Since general cargo is handled in Hamburg by about 97 per cent containerized, this growth also affects the volume of TEU. Germany's biggest container port shipped in total 3.7 million TEU (20-feet-standard-containers) in the first half-year 2010. This comes up to an increase of 4.3 per cent compared to the previous year. Within the handling of containers the shipping route Asia, which is very important to Hamburg due to its volume and to which belongs also China as the by far most important market partner of the Port of Hamburg, is again on a considerable growth curve with a total number of 2.2 million TEU (+6.9 per cent).

Still Hamburg is in Europe the leading transhipment centre with respect to container traffic with Asia and China.

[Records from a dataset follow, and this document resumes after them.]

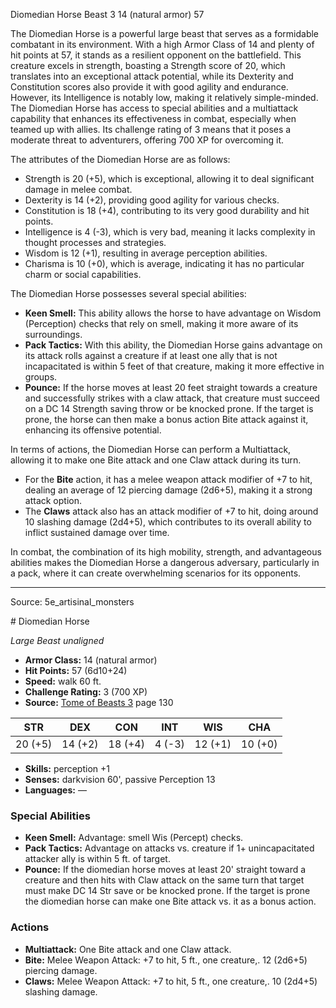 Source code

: <MonsterName/>Diomedian Horse</MonsterName>
<CreatureType/>Beast</CreatureType>
<CR/>3</CR>
<AC/>14 (natural armor)</AC>
<HP/>57</HP>
<summary>The Diomedian Horse is a powerful large beast that serves as a formidable combatant in its environment. With a high Armor Class of 14 and plenty of hit points at 57, it stands as a resilient opponent on the battlefield. This creature excels in strength, boasting a Strength score of 20, which translates into an exceptional attack potential, while its Dexterity and Constitution scores also provide it with good agility and endurance. However, its Intelligence is notably low, making it relatively simple-minded. The Diomedian Horse has access to special abilities and a multiattack capability that enhances its effectiveness in combat, especially when teamed up with allies. Its challenge rating of 3 means that it poses a moderate threat to adventurers, offering 700 XP for overcoming it.</summary>

<detail>

The attributes of the Diomedian Horse are as follows: 
- Strength is 20 (+5), which is exceptional, allowing it to deal significant damage in melee combat.
- Dexterity is 14 (+2), providing good agility for various checks.
- Constitution is 18 (+4), contributing to its very good durability and hit points.
- Intelligence is 4 (-3), which is very bad, meaning it lacks complexity in thought processes and strategies.
- Wisdom is 12 (+1), resulting in average perception abilities.
- Charisma is 10 (+0), which is average, indicating it has no particular charm or social capabilities.

The Diomedian Horse possesses several special abilities:
- **Keen Smell:** This ability allows the horse to have advantage on Wisdom (Perception) checks that rely on smell, making it more aware of its surroundings.
- **Pack Tactics:** With this ability, the Diomedian Horse gains advantage on its attack rolls against a creature if at least one ally that is not incapacitated is within 5 feet of that creature, making it more effective in groups.
- **Pounce:** If the horse moves at least 20 feet straight towards a creature and successfully strikes with a claw attack, that creature must succeed on a DC 14 Strength saving throw or be knocked prone. If the target is prone, the horse can then make a bonus action Bite attack against it, enhancing its offensive potential.

In terms of actions, the Diomedian Horse can perform a Multiattack, allowing it to make one Bite attack and one Claw attack during its turn. 
- For the **Bite** action, it has a melee weapon attack modifier of +7 to hit, dealing an average of 12 piercing damage (2d6+5), making it a strong attack option.
- The **Claws** attack also has an attack modifier of +7 to hit, doing around 10 slashing damage (2d4+5), which contributes to its overall ability to inflict sustained damage over time.

In combat, the combination of its high mobility, strength, and advantageous abilities makes the Diomedian Horse a dangerous adversary, particularly in a pack, where it can create overwhelming scenarios for its opponents.</detail>



---

Source: 5e_artisinal_monsters

<statblock>
# Diomedian Horse

*Large* *Beast* *unaligned*

- **Armor Class:** 14 (natural armor)
- **Hit Points:** 57 (6d10+24)
- **Speed:** walk 60 ft.
- **Challenge Rating:** 3 (700 XP)
- **Source:** [Tome of Beasts 3](https://koboldpress.com/kpstore/product/tome-of-beasts-3-for-5th-edition/) page 130

| STR | DEX | CON | INT | WIS | CHA |
| --- | --- | --- | --- | --- | --- |
| 20 (+5) | 14 (+2) | 18 (+4) | 4 (-3) | 12 (+1) | 10 (+0) |

- **Skills:** perception +1
- **Senses:** darkvision 60', passive Perception 13
- **Languages:** —

### Special Abilities

- **Keen Smell:** Advantage: smell Wis (Percept) checks.
- **Pack Tactics:** Advantage on attacks vs. creature if 1+ unincapacitated attacker ally is within 5 ft. of target.
- **Pounce:** If the diomedian horse moves at least 20' straight toward a creature and then hits with Claw attack on the same turn that target must make DC 14 Str save or be knocked prone. If the target is prone the diomedian horse can make one Bite attack vs. it as a bonus action.

### Actions

- **Multiattack:** One Bite attack and one Claw attack.
- **Bite:** Melee Weapon Attack: +7 to hit, 5 ft., one creature,. 12 (2d6+5) piercing damage.
- **Claws:** Melee Weapon Attack: +7 to hit, 5 ft., one creature,. 10 (2d4+5) slashing damage.


</statblock>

A significant part of these containers is transported as transhipment cargo via the hub Hamburg per feeder vessel to the Baltic Sea region. In contrast to Western feeder and short sea destinations, that are operated via Hamburg and show already growth rates between 3.6 und 9.5 per cent for the first six months of the year, the container traffic at the routes to Scandinavia and the other states of the Baltic Sea is still with 9.5 and 3.7 per cent in the red. Here, also the excellent development of the foreign trade of Russia, which increased in the container traffic with 191,000 TEU via Hamburg by 15.7 per cent in the first half-year, could not compensate the slumps in container traffic with the other states of the Baltic Sea caused by the crisis. The handling figures for the second quarter do already show an upward tendency for some of these Baltic Sea destinations. Russia still remains unchanged Hamburgs most important trade partner in the European container traffic and third-strongest trade partner in the global container traffic of Hamburg.

The handling of bulk cargo, which reached a result of 19.7 million tons in Hamburg in the first six months, is on a significant growth curve with an increase by 14.8 per cent compared to the previous year. Especially the import of iron ore, that was hit hard by the global financial and economic crisis last year, recovered quickly and brought the segment grabbable cargo to a result of 9.6 million tons (+61.4 per cent). The import of ore, that decreased to an amount of 1.4 million tons in the first half-year 2009, climbed up to 4.7 million tons in the first six months of 2010. This comes up to a growth by 243 per cent. The handling of suction cargo, mainly determined by the handling of agribulk, could not keep its excellent result of the previous year and registers 3.3 million tons (-19 per cent) in the first half-year. The section of liquid cargo remained with 6.8 million tons 4.8 per cent below the result of the previous year.

Provided that there is a continuous positive world economic climate Claudia Roller expects for 2010 at a total cargo handling for the Port of Hamburg of about 119 million tons a plus of about 8 per cent. With respect to the handling of containers Roller assumes about 7.7 million TEU (+9 per cent). Such a fast upward trend in the handling of seaborne cargo was not expected by the Hamburg port-related industries. Now, it has a positive effect that the investments in modernization and extension of terminals and infrastructure, that were initiated by the port companies and the Hamburg Port Authority (HPA) previous to the crisis, were not stopped. Thus, the port is excellently prepared for again increasing volumes of cargo in the general and bulk cargo sections, which are e. g. transported by new scheduled liner services and large-scale container ships crossing the sea more and more as well as by bulkers increasingly used for bulk cargo shipping.